The problem:
A word-for-word copy of the records that follow is needed, with every picture omitted.

Supplied material: Begin

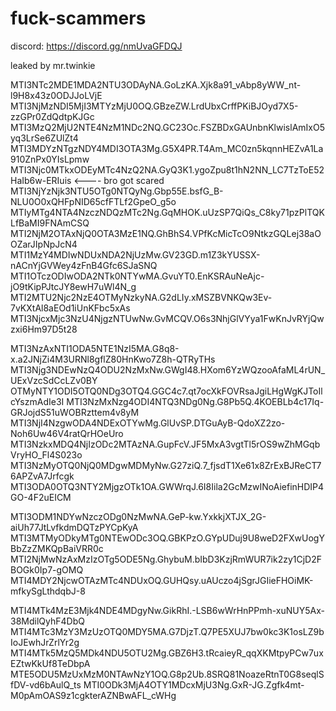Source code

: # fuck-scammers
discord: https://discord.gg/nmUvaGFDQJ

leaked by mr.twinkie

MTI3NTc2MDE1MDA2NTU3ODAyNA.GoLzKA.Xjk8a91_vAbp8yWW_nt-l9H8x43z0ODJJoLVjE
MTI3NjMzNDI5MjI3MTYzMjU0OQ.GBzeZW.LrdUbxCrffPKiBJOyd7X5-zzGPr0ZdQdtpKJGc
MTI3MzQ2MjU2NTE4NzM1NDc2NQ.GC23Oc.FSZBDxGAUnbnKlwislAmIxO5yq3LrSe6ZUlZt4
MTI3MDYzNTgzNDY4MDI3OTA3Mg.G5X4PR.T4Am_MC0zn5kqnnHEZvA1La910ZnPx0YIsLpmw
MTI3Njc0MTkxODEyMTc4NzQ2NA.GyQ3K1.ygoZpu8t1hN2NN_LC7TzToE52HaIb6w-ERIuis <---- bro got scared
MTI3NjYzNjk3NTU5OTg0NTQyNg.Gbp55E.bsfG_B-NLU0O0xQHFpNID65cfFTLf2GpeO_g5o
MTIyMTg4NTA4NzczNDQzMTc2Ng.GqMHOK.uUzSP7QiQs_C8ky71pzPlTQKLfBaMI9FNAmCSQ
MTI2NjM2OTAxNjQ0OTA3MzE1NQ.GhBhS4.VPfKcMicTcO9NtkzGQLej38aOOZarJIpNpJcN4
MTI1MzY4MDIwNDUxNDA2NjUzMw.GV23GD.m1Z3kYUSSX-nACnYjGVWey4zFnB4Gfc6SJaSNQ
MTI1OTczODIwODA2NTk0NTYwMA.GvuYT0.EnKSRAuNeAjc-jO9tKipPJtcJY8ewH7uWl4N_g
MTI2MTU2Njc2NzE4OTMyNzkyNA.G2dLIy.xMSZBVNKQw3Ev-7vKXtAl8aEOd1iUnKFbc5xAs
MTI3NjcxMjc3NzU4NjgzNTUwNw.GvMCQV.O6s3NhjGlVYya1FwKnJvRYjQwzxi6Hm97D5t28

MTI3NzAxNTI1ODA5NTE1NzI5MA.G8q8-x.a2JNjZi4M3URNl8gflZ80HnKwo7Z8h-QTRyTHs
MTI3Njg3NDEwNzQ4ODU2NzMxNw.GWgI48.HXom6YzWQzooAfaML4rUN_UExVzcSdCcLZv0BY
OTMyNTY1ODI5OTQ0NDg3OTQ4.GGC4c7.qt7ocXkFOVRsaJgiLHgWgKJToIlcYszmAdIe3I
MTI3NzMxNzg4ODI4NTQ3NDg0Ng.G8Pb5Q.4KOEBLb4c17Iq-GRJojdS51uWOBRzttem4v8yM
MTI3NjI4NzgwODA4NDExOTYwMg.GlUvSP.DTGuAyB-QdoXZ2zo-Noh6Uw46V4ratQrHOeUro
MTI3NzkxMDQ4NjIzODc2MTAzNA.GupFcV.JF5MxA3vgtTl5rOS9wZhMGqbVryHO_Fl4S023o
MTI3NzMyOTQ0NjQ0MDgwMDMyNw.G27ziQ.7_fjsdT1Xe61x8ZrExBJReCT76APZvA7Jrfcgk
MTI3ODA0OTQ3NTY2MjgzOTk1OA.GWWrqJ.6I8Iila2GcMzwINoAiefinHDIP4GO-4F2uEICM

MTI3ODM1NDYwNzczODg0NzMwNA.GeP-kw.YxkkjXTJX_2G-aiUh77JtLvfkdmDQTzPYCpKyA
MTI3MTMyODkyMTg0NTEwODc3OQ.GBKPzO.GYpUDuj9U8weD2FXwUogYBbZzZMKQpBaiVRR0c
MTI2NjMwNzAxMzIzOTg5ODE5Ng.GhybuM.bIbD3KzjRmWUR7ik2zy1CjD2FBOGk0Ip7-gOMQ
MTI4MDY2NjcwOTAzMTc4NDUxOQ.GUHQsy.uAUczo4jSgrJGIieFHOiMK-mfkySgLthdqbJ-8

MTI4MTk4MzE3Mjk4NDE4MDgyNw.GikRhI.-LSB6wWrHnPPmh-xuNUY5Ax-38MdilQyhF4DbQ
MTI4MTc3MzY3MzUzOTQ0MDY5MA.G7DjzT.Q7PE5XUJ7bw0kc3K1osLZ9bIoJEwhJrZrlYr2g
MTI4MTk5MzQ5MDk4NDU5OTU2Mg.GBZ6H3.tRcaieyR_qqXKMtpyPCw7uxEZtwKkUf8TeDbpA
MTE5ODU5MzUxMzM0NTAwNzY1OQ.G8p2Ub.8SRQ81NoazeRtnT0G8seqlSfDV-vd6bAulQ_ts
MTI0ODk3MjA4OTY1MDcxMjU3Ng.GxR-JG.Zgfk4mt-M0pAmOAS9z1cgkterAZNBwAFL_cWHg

Supplied material: End

Your response:
Source code

: # fuck-scammers
discord: https://discord.gg/nmUvaGFDQJ

leaked by mr.twinkie

MTI3NTc2MDE1MDA2NTU3ODAyNA.GoLzKA.Xjk8a91_vAbp8yWW_nt-l9H8x43z0ODJJoLVjE
MTI3NjMzNDI5MjI3MTYzMjU0OQ.GBzeZW.LrdUbxCrffPKiBJOyd7X5-zzGPr0ZdQdtpKJGc
MTI3MzQ2MjU2NTE4NzM1NDc2NQ.GC23Oc.FSZBDxGAUnbnKlwislAmIxO5yq3LrSe6ZUlZt4
MTI3MDYzNTgzNDY4MDI3OTA3Mg.G5X4PR.T4Am_MC0zn5kqnnHEZvA1La910ZnPx0YIsLpmw
MTI3Njc0MTkxODEyMTc4NzQ2NA.GyQ3K1.ygoZpu8t1hN2NN_LC7TzToE52HaIb6w-ERIuis <---- bro got scared
MTI3NjYzNjk3NTU5OTg0NTQyNg.Gbp55E.bsfG_B-NLU0O0xQHFpNID65cfFTLf2GpeO_g5o
MTIyMTg4NTA4NzczNDQzMTc2Ng.GqMHOK.uUzSP7QiQs_C8ky71pzPlTQKLfBaMI9FNAmCSQ
MTI2NjM2OTAxNjQ0OTA3MzE1NQ.GhBhS4.VPfKcMicTcO9NtkzGQLej38aOOZarJIpNpJcN4
MTI1MzY4MDIwNDUxNDA2NjUzMw.GV23GD.m1Z3kYUSSX-nACnYjGVWey4zFnB4Gfc6SJaSNQ
MTI1OTczODIwODA2NTk0NTYwMA.GvuYT0.EnKSRAuNeAjc-jO9tKipPJtcJY8ewH7uWl4N_g
MTI2MTU2Njc2NzE4OTMyNzkyNA.G2dLIy.xMSZBVNKQw3Ev-7vKXtAl8aEOd1iUnKFbc5xAs
MTI3NjcxMjc3NzU4NjgzNTUwNw.GvMCQV.O6s3NhjGlVYya1FwKnJvRYjQwzxi6Hm97D5t28

MTI3NzAxNTI1ODA5NTE1NzI5MA.G8q8-x.a2JNjZi4M3URNl8gflZ80HnKwo7Z8h-QTRyTHs
MTI3Njg3NDEwNzQ4ODU2NzMxNw.GWgI48.HXom6YzWQzooAfaML4rUN_UExVzcSdCcLZv0BY
OTMyNTY1ODI5OTQ0NDg3OTQ4.GGC4c7.qt7ocXkFOVRsaJgiLHgWgKJToIlcYszmAdIe3I
MTI3NzMxNzg4ODI4NTQ3NDg0Ng.G8Pb5Q.4KOEBLb4c17Iq-GRJojdS51uWOBRzttem4v8yM
MTI3NjI4NzgwODA4NDExOTYwMg.GlUvSP.DTGuAyB-QdoXZ2zo-Noh6Uw46V4ratQrHOeUro
MTI3NzkxMDQ4NjIzODc2MTAzNA.GupFcV.JF5MxA3vgtTl5rOS9wZhMGqbVryHO_Fl4S023o
MTI3NzMyOTQ0NjQ0MDgwMDMyNw.G27ziQ.7_fjsdT1Xe61x8ZrExBJReCT76APZvA7Jrfcgk
MTI3ODA0OTQ3NTY2MjgzOTk1OA.GWWrqJ.6I8Iila2GcMzwINoAiefinHDIP4GO-4F2uEICM

MTI3ODM1NDYwNzczODg0NzMwNA.GeP-kw.YxkkjXTJX_2G-aiUh77JtLvfkdmDQTzPYCpKyA
MTI3MTMyODkyMTg0NTEwODc3OQ.GBKPzO.GYpUDuj9U8weD2FXwUogYBbZzZMKQpBaiVRR0c
MTI2NjMwNzAxMzIzOTg5ODE5Ng.GhybuM.bIbD3KzjRmWUR7ik2zy1CjD2FBOGk0Ip7-gOMQ
MTI4MDY2NjcwOTAzMTc4NDUxOQ.GUHQsy.uAUczo4jSgrJGIieFHOiMK-mfkySgLthdqbJ-8

MTI4MTk4MzE3Mjk4NDE4MDgyNw.GikRhI.-LSB6wWrHnPPmh-xuNUY5Ax-38MdilQyhF4DbQ
MTI4MTc3MzY3MzUzOTQ0MDY5MA.G7DjzT.Q7PE5XUJ7bw0kc3K1osLZ9bIoJEwhJrZrlYr2g
MTI4MTk5MzQ5MDk4NDU5OTU2Mg.GBZ6H3.tRcaieyR_qqXKMtpyPCw7uxEZtwKkUf8TeDbpA
MTE5ODU5MzUxMzM0NTAwNzY1OQ.G8p2Ub.8SRQ81NoazeRtnT0G8seqlSfDV-vd6bAulQ_ts
MTI0ODk3MjA4OTY1MDcxMjU3Ng.GxR-JG.Zgfk4mt-M0pAmOAS9z1cgkterAZNBwAFL_cWHg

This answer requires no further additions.